I taste a lot of wines and only a few of these end up on this blog. This filtering process means that you will tend only to see positive reviews here. Some people have commented on this.
Would you like to see more negative reviews of wines I didn’t like? This might make for more balanced reading, and a greater range of scores. I’m conscious that my scoring is in quite a narrow band, and one reason for this is that I don’t usually write up dull or poor wines.
The rationale behind my policy of focusing on the positive is as follows. I think that it’s only fair that the good wines get the limited slots that exist on the blog: they’ve earned their place. But perhaps more significantly, a false positive is better than a false negative.
Let me explain. I think I’m a reasonably good wine critic. But I’m not perfect, and I make mistakes. A false positive is undesirable, but it is less of a problem than a false negative.

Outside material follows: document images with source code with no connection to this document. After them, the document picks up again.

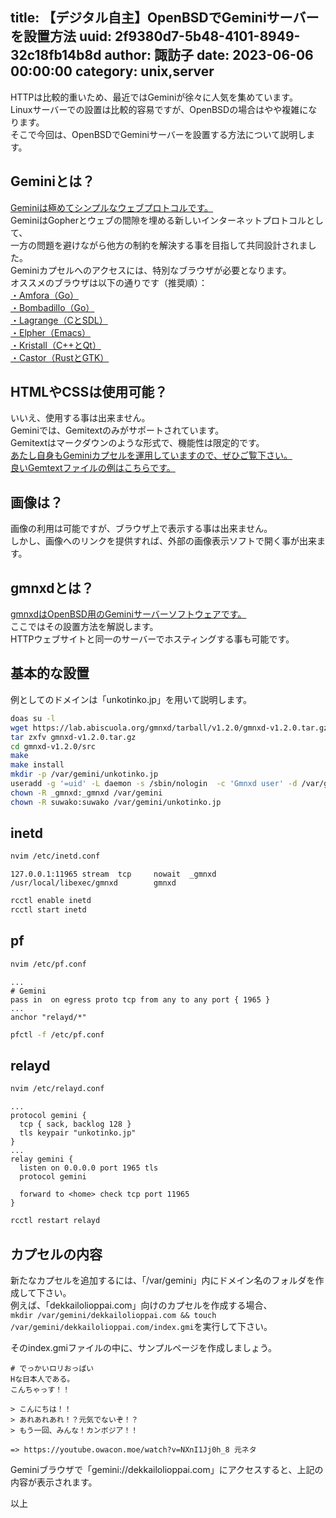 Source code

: title: 【デジタル自主】OpenBSDでGeminiサーバーを設置方法
uuid: 2f9380d7-5b48-4101-8949-32c18fb14b8d
author: 諏訪子
date: 2023-06-06 00:00:00
category: unix,server
----
HTTPは比較的重いため、最近ではGeminiが徐々に人気を集めています。\
Linuxサーバーでの設置は比較的容易ですが、OpenBSDの場合はやや複雑になります。\
そこで今回は、OpenBSDでGeminiサーバーを設置する方法について説明します。

## Geminiとは？

[Geminiは極めてシンプルなウェブプロトコルです。](gemini://gemini.circumlunar.space/)\
GeminiはGopherとウェブの間隙を埋める新しいインターネットプロトコルとして、\
一方の問題を避けながら他方の制約を解決する事を目指して共同設計されました。\
Geminiカプセルへのアクセスには、特別なブラウザが必要となります。\
オススメのブラウザは以下の通りです（推奨順）：\
[・Amfora（Go）](https://gh.akisblack.dev/makew0rld/amfora)\
[・Bombadillo（Go）](https://bombadillo.colorfield.space/)\
[・Lagrange（CとSDL）](https://git.skyjake.fi/gemini/lagrange)\
[・Elpher（Emacs）](https://thelambdalab.xyz/elpher/)\
[・Kristall（C++とQt）](https://gh.akisblack.dev/MasterQ32/kristall)\
[・Castor（RustとGTK）](https://git.sr.ht/~julienxx/castor)

## HTMLやCSSは使用可能？

いいえ、使用する事は出来ません。\
Geminiでは、Gemitextのみがサポートされています。\
Gemitextはマークダウンのような形式で、機能性は限定的です。\
[あたし自身もGeminiカプセルを運用していますので、ぜひご覧下さい。](gemini://technicalsuwako.moe/)\
[良いGemtextファイルの例はこちらです。](https://gitler.moe/suwako/technicalsuwako.moe/raw/branch/master/gemini/blog/c-lib-in-zig-use.gmi)

## 画像は？

画像の利用は可能ですが、ブラウザ上で表示する事は出来ません。\
しかし、画像へのリンクを提供すれば、外部の画像表示ソフトで開く事が出来ます。

## gmnxdとは？

[gmnxdはOpenBSD用のGeminiサーバーソフトウェアです。](https://lab.abiscuola.org/gmnxd/doc/trunk/www/index.wiki)\
ここではその設置方法を解説します。\
HTTPウェブサイトと同一のサーバーでホスティングする事も可能です。

## 基本的な設置

例としてのドメインは「unkotinko.jp」を用いて説明します。

```sh
doas su -l
wget https://lab.abiscuola.org/gmnxd/tarball/v1.2.0/gmnxd-v1.2.0.tar.gz
tar zxfv gmnxd-v1.2.0.tar.gz
cd gmnxd-v1.2.0/src
make
make install
mkdir -p /var/gemini/unkotinko.jp
useradd -g '=uid' -L daemon -s /sbin/nologin  -c 'Gmnxd user' -d /var/gemini _gmnxd
chown -R _gmnxd:_gmnxd /var/gemini
chown -R suwako:suwako /var/gemini/unkotinko.jp
```

## inetd

```sh
nvim /etc/inetd.conf
```

```
127.0.0.1:11965 stream  tcp     nowait  _gmnxd  /usr/local/libexec/gmnxd        gmnxd
```

```sh
rcctl enable inetd
rcctl start inetd
```

## pf

```sh
nvim /etc/pf.conf
```

```
...
# Gemini
pass in  on egress proto tcp from any to any port { 1965 }
...
anchor "relayd/*"
```

```sh
pfctl -f /etc/pf.conf
```

## relayd

```sh
nvim /etc/relayd.conf
```

```
...
protocol gemini {
  tcp { sack, backlog 128 }
  tls keypair "unkotinko.jp"
}
...
relay gemini {
  listen on 0.0.0.0 port 1965 tls
  protocol gemini

  forward to <home> check tcp port 11965
}
```

```sh
rcctl restart relayd
```

## カプセルの内容

新たなカプセルを追加するには、「/var/gemini」内にドメイン名のフォルダを作成して下さい。\
例えば、「dekkailolioppai.com」向けのカプセルを作成する場合、\
`mkdir /var/gemini/dekkailolioppai.com && touch /var/gemini/dekkailolioppai.com/index.gmi`を実行して下さい。

そのindex.gmiファイルの中に、サンプルページを作成しましょう。

```
# でっかいロリおっぱい
Hな日本人である。
こんちゃっす！！

> こんにちは！！
> あれあれあれ！？元気でないぞ！？
> もう一回、みんな！カンボジア！！

=> https://youtube.owacon.moe/watch?v=NXnI1Jj0h_8 元ネタ
```

Geminiブラウザで「gemini://dekkailolioppai.com」にアクセスすると、上記の内容が表示されます。

以上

If I err on the side of criticizing a wine, I could be causing a miscarriage of justice. My mistake could create problems for a producer, and I’d rather see an undeserving producer sell a few extra bottles than dent the sales of someone who has actually made a great wine, only for me to make a mistake and knock it down.
It can be entertaining to see a critic lay into a wine. And there are a lot of bad wines out there that deserve criticism. The risk of slamming an innocent wine with a bad review, however, is usually too high for me to want to do it on a regular basis.

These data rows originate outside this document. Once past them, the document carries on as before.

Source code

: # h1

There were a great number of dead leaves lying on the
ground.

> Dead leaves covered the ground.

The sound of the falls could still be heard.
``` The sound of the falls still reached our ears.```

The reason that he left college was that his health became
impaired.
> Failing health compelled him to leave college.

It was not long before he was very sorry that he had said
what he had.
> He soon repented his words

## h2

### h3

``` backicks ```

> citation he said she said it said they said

There’s also an extra factor here, which involves market segmentation. There’s a lot of crap wine out there that’s actually good quality. Let me explain this contradiction. Quality is best defined as fitness for purpose. A crap wine that is dull, inoffensive and has no personality, might be a good quality wine in certain segments of the market. If you can list a clean, fault free, but dull Pinot Grigio at under £4 then you’ll have some happy customers.
What’s the point of me laying into wines like these on my blog if they’re actually perfectly suited to their market, and their target market isn’t reading my blog?
Sometimes I think people criticize from a point of insecurity. Criticizing makes them feel more powerful, and better about themselves.
Isn’t it better all round if I’m just enthusiastic about the wines I like, and steer you towards those?